I’m really beginning to get my groove back and working in the garden is so energising. I have switched things around – normally I’d get on with the indoor work before rewarding myself by heading outdoors. But often I’d be so bogged down by the indoor stuff I’d barely get out the door to work on the garden, and then I’d convince myself there wasn’t enough time left in the day to really do much so I’d give the garden a spot of lip service and wonder why I wasn’t feeling the love.

This week I have been heading out there first and then doing my commitments indoors in the arvo, when the wasps come out. They are still hanging out in the garden in large numbers, but I have found we get on just fine. So long as I don’t bother them, they don’t bother me. Although I do worry about the wood they are stealing, over time this could be huge.

So today I took care of the needs of the Tuesday row. At first appearance there wasn’t much going on, but looks are deceiving and I was pottering about in the garden until well after two pm. The half leek half wheat bed didn’t need much, just a quick weed and feed and my lonely bedraggled zucchini is still alive and has some baby zukes that will hopefully reach a size worth eating.

The odds and sods bed was fun because the peanuts must have reached their overnight low temperature that is acceptable to them as their leaves had started to go brown. It wasn’t a frost as everyone else is still ok. But that meant I could dig them up. I love digging up peanuts, it is really exciting because you don’t know what you will get. By the looks of my haul, they like growing here. Hooray!
The melon bed got a makeover – I finally took down the netting and put it away for next time. It is a bit of a phaff fiddling about with all the knots, but I will thank myself for it next season when I have to get it out again. I then gave the bed a bit of a tickle, consulted the plan and sowed lupin seeds as a cover crop to add nitrogen rich organic material in preparation for the sweetcorn that will be hanging out in the bed next season.

The other beds, with salad, the broad beans that are supposed to be cover crops but started flowering so may just be an unexpected harvest of beans, and the peppers just needed a handful of tiny weeds removed and then a good water and a quick feed and the row is looking dapper. I also hoed around the beds in the row and there is something calming about this act. You get to slowly contemplate the plants in the beds beside the paths and think about the garden as a whole. I do enjoy this seemingly mind numbingly boring chore.

The last job of the day was to pop the spuds into pots. I’ll keep them in the dome over the cold of the winter so we can have fresh spuds sooner rather than later. Oh, and while we are talking about waiting for things – the first signs of garlic have popped up! Yay!

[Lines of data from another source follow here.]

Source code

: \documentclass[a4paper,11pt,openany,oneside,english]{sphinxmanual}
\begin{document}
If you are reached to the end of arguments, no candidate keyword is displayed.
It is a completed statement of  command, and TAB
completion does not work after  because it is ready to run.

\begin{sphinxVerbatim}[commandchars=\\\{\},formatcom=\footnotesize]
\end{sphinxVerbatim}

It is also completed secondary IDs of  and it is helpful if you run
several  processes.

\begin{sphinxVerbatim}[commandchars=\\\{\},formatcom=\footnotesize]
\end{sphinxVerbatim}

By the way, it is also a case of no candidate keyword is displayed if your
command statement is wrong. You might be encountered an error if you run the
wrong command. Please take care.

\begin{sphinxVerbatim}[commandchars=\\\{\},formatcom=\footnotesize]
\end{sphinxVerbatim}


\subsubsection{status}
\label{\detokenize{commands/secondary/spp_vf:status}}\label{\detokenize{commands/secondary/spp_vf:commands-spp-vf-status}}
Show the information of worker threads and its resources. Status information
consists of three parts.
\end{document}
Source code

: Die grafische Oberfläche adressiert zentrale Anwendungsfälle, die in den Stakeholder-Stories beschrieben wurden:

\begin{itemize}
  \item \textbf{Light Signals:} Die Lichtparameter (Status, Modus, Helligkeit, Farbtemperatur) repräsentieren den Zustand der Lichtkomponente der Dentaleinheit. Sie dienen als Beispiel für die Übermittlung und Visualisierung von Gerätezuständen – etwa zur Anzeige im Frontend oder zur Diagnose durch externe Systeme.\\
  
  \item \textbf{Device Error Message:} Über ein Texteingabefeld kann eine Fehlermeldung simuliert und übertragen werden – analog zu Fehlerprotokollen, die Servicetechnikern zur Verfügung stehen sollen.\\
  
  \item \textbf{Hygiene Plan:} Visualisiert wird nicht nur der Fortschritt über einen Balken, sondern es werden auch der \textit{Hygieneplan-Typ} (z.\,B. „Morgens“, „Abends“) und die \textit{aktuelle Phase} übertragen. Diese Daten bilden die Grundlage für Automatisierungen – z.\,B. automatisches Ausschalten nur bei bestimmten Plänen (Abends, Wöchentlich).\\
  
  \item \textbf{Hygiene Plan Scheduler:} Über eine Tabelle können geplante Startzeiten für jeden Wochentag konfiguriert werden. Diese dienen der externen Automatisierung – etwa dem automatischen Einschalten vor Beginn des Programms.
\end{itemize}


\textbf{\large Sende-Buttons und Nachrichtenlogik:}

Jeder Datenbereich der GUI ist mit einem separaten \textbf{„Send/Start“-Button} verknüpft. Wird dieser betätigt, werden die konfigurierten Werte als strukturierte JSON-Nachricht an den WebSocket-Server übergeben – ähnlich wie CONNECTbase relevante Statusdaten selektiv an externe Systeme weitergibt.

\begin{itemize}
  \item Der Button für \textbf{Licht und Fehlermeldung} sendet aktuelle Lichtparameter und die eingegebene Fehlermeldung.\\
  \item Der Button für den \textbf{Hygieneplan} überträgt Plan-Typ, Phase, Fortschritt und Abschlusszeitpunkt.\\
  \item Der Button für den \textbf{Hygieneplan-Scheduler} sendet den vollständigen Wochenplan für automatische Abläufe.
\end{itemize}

Tomorrow it is the turn of row three – the Wednesday row and I should think about some other little project to go with it so I’m not just treading water in the same spot but making headway. And speaking of water I really should check the weather forecast, it has been suspiciously nice for too long, surely there is rain on the horizon?
Come again soon – I’m loving my Make May Count idea; it is really motivating.
Sarah the Gardener : o)
It’s always a pleasure follow you around your garden, Sarah. You write with such an authentic voice. I’m glad you’re feeling better, and I’m pleased, too, that you’ve started your day outdoors.
Thanks so much Alys. It makes so much more sense to start in the garden. The other way round there just wasn’t the time or the energy left over, but paperwork can be done relaxing in the evening with my feet up! : o)
Exactly!
What sorts of lupine are used. We use many other cover crops, but no lupines, even though quite a few are native here.
To be honest I’m not sure what variety the lupin is – the packs just says lupin seed for green manure and as you are supposed to dig them in before they flower I can’t even say what colour the flowers are! But as they are nitrogen fixing legumes then all of them would probably do the job nicely. : o)
I would say that they are likely arroyo lupine, but I would not know either. Some of our native lupines are too substantial to till in. Others are too diminutive to contribute much. The arroyo lupine is used for for hydroseeding excavated areas along the roadways. Although it is native nearby, it does not naturalize enough to become invasive here. If It did, I don’t think it would be a problem, since the natural range is not too far from here. Anyway, it might have been selected for cover crop because it is not invasive. Of course, the standards would be different in your region.